Sadly I've had a second relapse psychotic episode last Monday following PPP in March 2013. It came on VERY quickly despite me taking all the advice of the Crisis team and psychiatrists and the meds dose they prescribed. It was the same combination of events - stress, physical weakness and lack of sleep 😟. It involved me chucking everything black in the house out into the garden all day long (microwave, tv, kettle etc). Apparently I caused quite a mess! I think I would have thrown out my piano if I could have moved it myself! I have posted previously about my issue with the colour black during psychosis and remember others had similar issues.
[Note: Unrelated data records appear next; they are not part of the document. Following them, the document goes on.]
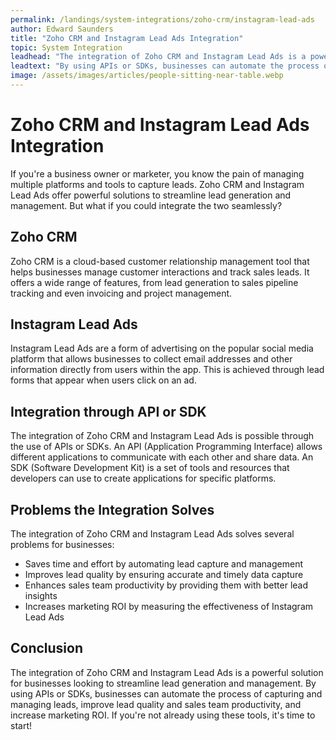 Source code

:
 ```yaml
---
permalink: /landings/system-integrations/zoho-crm/instagram-lead-ads
author: Edward Saunders
title: "Zoho CRM and Instagram Lead Ads Integration"
topic: System Integration
leadhead: "The integration of Zoho CRM and Instagram Lead Ads is a powerful solution for businesses looking to streamline lead generation and management"
leadtext: "By using APIs or SDKs, businesses can automate the process of capturing and managing leads, improve lead quality and sales team productivity, and increase marketing ROI. If you're not already using these tools, it's time to start!"
image: /assets/images/articles/people-sitting-near-table.webp
---
```

<div class="arttext">    <h1>Zoho CRM and Instagram Lead Ads Integration</h1>
    <p>If you're a business owner or marketer, you know the pain of managing multiple platforms and tools to capture leads. Zoho CRM and Instagram Lead Ads offer powerful solutions to streamline lead generation and management. But what if you could integrate the two seamlessly?</p>
    <h2>Zoho CRM</h2>
    <p>Zoho CRM is a cloud-based customer relationship management tool that helps businesses manage customer interactions and track sales leads. It offers a wide range of features, from lead generation to sales pipeline tracking and even invoicing and project management.</p>
    <h2>Instagram Lead Ads</h2>
    <p>Instagram Lead Ads are a form of advertising on the popular social media platform that allows businesses to collect email addresses and other information directly from users within the app. This is achieved through lead forms that appear when users click on an ad.</p>
    <h2>Integration through API or SDK</h2>
    <p>The integration of Zoho CRM and Instagram Lead Ads is possible through the use of APIs or SDKs. An API (Application Programming Interface) allows different applications to communicate with each other and share data. An SDK (Software Development Kit) is a set of tools and resources that developers can use to create applications for specific platforms.</p>
    <h2>Problems the Integration Solves</h2>
    <p>The integration of Zoho CRM and Instagram Lead Ads solves several problems for businesses:</p>
    <ul>
      <li>Saves time and effort by automating lead capture and management</li>
      <li>Improves lead quality by ensuring accurate and timely data capture</li>
      <li>Enhances sales team productivity by providing them with better lead insights</li>
      <li>Increases marketing ROI by measuring the effectiveness of Instagram Lead Ads</li>
    </ul>
    <h2>Conclusion</h2>
    <p>The integration of Zoho CRM and Instagram Lead Ads is a powerful solution for businesses looking to streamline lead generation and management. By using APIs or SDKs, businesses can automate the process of capturing and managing leads, improve lead quality and sales team productivity, and increase marketing ROI. If you're not already using these tools, it's time to start!</p>
</div>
Luckily I have recovered REALLY quickly on a high dose of Quitiapine and have already had one of my sections removed and am out on escorted leave after a week and hope to have some home leave by the weekend (fingers crossed).
Unfortunately I'm back in the awful hospital in the UK I had phobias about returning to (this is my 3rd time on this ward in a horrible dark north facing bedroom facing a brick wall) and not much has changed - still filthy and chaotic and noisy and basic Health & Safety is a joke - when I arrived the fire blanket was missing from the communal kitchen and there are constant spills on the floor that aren't cleaned up. As always there are no psychiatrists available at a weekend and when I asked for some paracetamol the nurses are not allowed to dispense. I have a catalogue of issues that I'm collecting while I'm here as it is a disgrace. Lights and TVs are left on all night in offices & rooms - if the NHS want to save money just come and take a look here for starters! There are not even any recycling bins! For those self-employed like myself there are no facilities to work and no wifi even. There is a quiet Sanctuary room but nobody available to take you so it's a waste of space. Nurses turn a blind eye to patients smoking in the toilets, someone escaped over the fence yesterday and I even found a set of staff keys in one of the bathrooms and could technically have just let myself out through the front door! (Sorry for the rant but it's just so badly designed here and the garden has been locked for everyone now because of the escapee so it's boiling hot inside with over heating.
It's been suggested that I switch back to an ongoing monthly injection of Aripriprazole as a 'maintenance dose' long term. I've not found any medication that doesn't cause side effects (quetiapine = severe morning sedation, olanzepine = weight gain, Aripriprazole = Anhedonia and feeling like a zombie with no emotions). I really don't want to be on meds again as I worked very hard to slowly taper off Quetiapine after a year and had been drug free for 5 months. Does anyone have any experience of using regular psychological therapy to avoid long-term meds use? I had CBT before for the depression after PPP and work stress which was useful. I have done a Mindfulness Course but unfortunately had relapsed back into my old ways for a multitude of reasons. In some ways I have 'cured' my 'phobia' about this NHS hospital ward being back in here so it's not all bad and has fired up my drive to improve general mental health facilities in the UK.
I've posted a photo of the single cup available (apart from disposable plastic water cups) for hot drinks for 26 people on the mixed ward. Disgusting and makes me quite angry! A disgrace to our country.
Any advice on surviving a noisy general adult psyc ward until I can go home gratefully received!